AI-adjacent leadership: Product, strategy, and operations

Not every impactful AI career is purely technical. Product managers, AI strategists, and operations leaders decide what gets built, why it matters, and how it scales responsibly.

These professionals translate business problems into measurable AI outcomes. They manage deployment across teams and ensure systems deliver real-world value. For women entering AI from consulting, finance, policy, marketing, or operations backgrounds, this lane can be a powerful bridge.

Women in AI governance: Where ethics meets execution

AI governance sits between “we can build it” and “we should deploy it.” It covers risk management, privacy, compliance, safety testing, auditing, red-teaming, documentation, and alignment with emerging regulation.

A practical signal that this lane is real: UNESCO launched Women4Ethical AI, an expert platform bringing together women leaders across policy, civil society, academia, and industry.
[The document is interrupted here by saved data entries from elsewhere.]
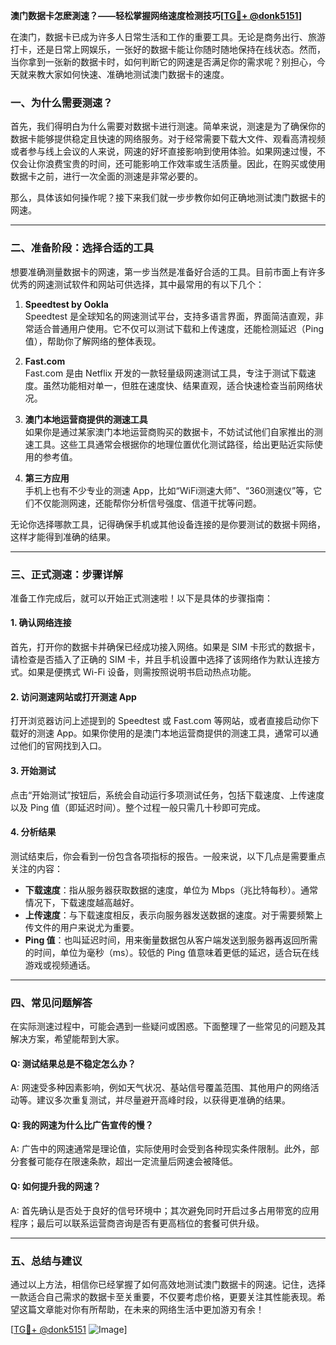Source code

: **澳门数据卡怎麽測速？——轻松掌握网络速度检测技巧[[TG💪+ @donk5151](https://t.me/s/donk5151)]**

在澳门，数据卡已成为许多人日常生活和工作的重要工具。无论是商务出行、旅游打卡，还是日常上网娱乐，一张好的数据卡能让你随时随地保持在线状态。然而，当你拿到一张新的数据卡时，如何判断它的网速是否满足你的需求呢？别担心，今天就来教大家如何快速、准确地测试澳门数据卡的速度。

### 一、为什么需要测速？

首先，我们得明白为什么需要对数据卡进行测速。简单来说，测速是为了确保你的数据卡能够提供稳定且快速的网络服务。对于经常需要下载大文件、观看高清视频或者参与线上会议的人来说，网速的好坏直接影响到使用体验。如果网速过慢，不仅会让你浪费宝贵的时间，还可能影响工作效率或生活质量。因此，在购买或使用数据卡之前，进行一次全面的测速是非常必要的。

那么，具体该如何操作呢？接下来我们就一步步教你如何正确地测试澳门数据卡的网速。

---

### 二、准备阶段：选择合适的工具

想要准确测量数据卡的网速，第一步当然是准备好合适的工具。目前市面上有许多优秀的网速测试软件和网站可供选择，其中最常用的有以下几个：

1. **Speedtest by Ookla**  
   Speedtest 是全球知名的网速测试平台，支持多语言界面，界面简洁直观，非常适合普通用户使用。它不仅可以测试下载和上传速度，还能检测延迟（Ping值），帮助你了解网络的整体表现。

2. **Fast.com**  
   Fast.com 是由 Netflix 开发的一款轻量级网速测试工具，专注于测试下载速度。虽然功能相对单一，但胜在速度快、结果直观，适合快速检查当前网络状况。

3. **澳门本地运营商提供的测速工具**  
   如果你是通过某家澳门本地运营商购买的数据卡，不妨试试他们自家推出的测速工具。这些工具通常会根据你的地理位置优化测试路径，给出更贴近实际使用的参考值。

4. **第三方应用**  
   手机上也有不少专业的测速 App，比如“WiFi测速大师”、“360测速仪”等，它们不仅能测网速，还能帮你分析信号强度、信道干扰等问题。

无论你选择哪款工具，记得确保手机或其他设备连接的是你要测试的数据卡网络，这样才能得到准确的结果。

---

### 三、正式测速：步骤详解

准备工作完成后，就可以开始正式测速啦！以下是具体的步骤指南：

#### 1. 确认网络连接
首先，打开你的数据卡并确保已经成功接入网络。如果是 SIM 卡形式的数据卡，请检查是否插入了正确的 SIM 卡，并且手机设置中选择了该网络作为默认连接方式。如果是便携式 Wi-Fi 设备，则需按照说明书启动热点功能。

#### 2. 访问测速网站或打开测速 App
打开浏览器访问上述提到的 Speedtest 或 Fast.com 等网站，或者直接启动你下载好的测速 App。如果你使用的是澳门本地运营商提供的测速工具，通常可以通过他们的官网找到入口。

#### 3. 开始测试
点击“开始测试”按钮后，系统会自动运行多项测试任务，包括下载速度、上传速度以及 Ping 值（即延迟时间）。整个过程一般只需几十秒即可完成。

#### 4. 分析结果
测试结束后，你会看到一份包含各项指标的报告。一般来说，以下几点是需要重点关注的内容：
- **下载速度**：指从服务器获取数据的速度，单位为 Mbps（兆比特每秒）。通常情况下，下载速度越高越好。
- **上传速度**：与下载速度相反，表示向服务器发送数据的速度。对于需要频繁上传文件的用户来说尤为重要。
- **Ping 值**：也叫延迟时间，用来衡量数据包从客户端发送到服务器再返回所需的时间，单位为毫秒（ms）。较低的 Ping 值意味着更低的延迟，适合玩在线游戏或视频通话。

---

### 四、常见问题解答

在实际测速过程中，可能会遇到一些疑问或困惑。下面整理了一些常见的问题及其解决方案，希望能帮到大家。

#### Q: 测试结果总是不稳定怎么办？
A: 网速受多种因素影响，例如天气状况、基站信号覆盖范围、其他用户的网络活动等。建议多次重复测试，并尽量避开高峰时段，以获得更准确的结果。

#### Q: 我的网速为什么比广告宣传的慢？
A: 广告中的网速通常是理论值，实际使用时会受到各种现实条件限制。此外，部分套餐可能存在限速条款，超出一定流量后网速会被降低。

#### Q: 如何提升我的网速？
A: 首先确认是否处于良好的信号环境中；其次避免同时开启过多占用带宽的应用程序；最后可以联系运营商咨询是否有更高档位的套餐可供升级。

---

### 五、总结与建议

通过以上方法，相信你已经掌握了如何高效地测试澳门数据卡的网速。记住，选择一款适合自己需求的数据卡至关重要，不仅要考虑价格，更要关注其性能表现。希望这篇文章能对你有所帮助，在未来的网络生活中更加游刃有余！

[[TG💪+ @donk5151](https://t.me/s/donk5151) ![Image](https://i.postimg.cc/rwNCRYN7/Snipaste-2025-04-30-17-27-05.png)]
If you’re drawn to systems thinking, accountability, and high-stakes decision-making, governance is one of the most leverage-filled places to build an AI career.

Salaries & equity for women in AI

One of the most practical questions when considering AI careers for women is straightforward: how much do these jobs pay – and is the pay equal? AI roles tend to command high salaries compared to the broader tech market. But gender pay gaps still persist.

AI roles pay well – but there’s a gap

For women entering AI today, awareness is leverage. Understanding compensation dynamics early can translate into stronger positioning, smarter career moves, and long-term financial impact. Across markets, jobs in artificial intelligence and data regularly exceed average tech compensation. Data scientists and machine learning engineers – two common entry points – often earn six-figure salaries in markets like the U.S. and Western Europe. Mid-level roles frequently range from $90,000–$130,000, while senior or specialized positions can exceed $150,000–$160,000+. At leading AI labs, base salaries can stretch toward $200,000–$400,000+, with equity and bonuses adding substantial upside.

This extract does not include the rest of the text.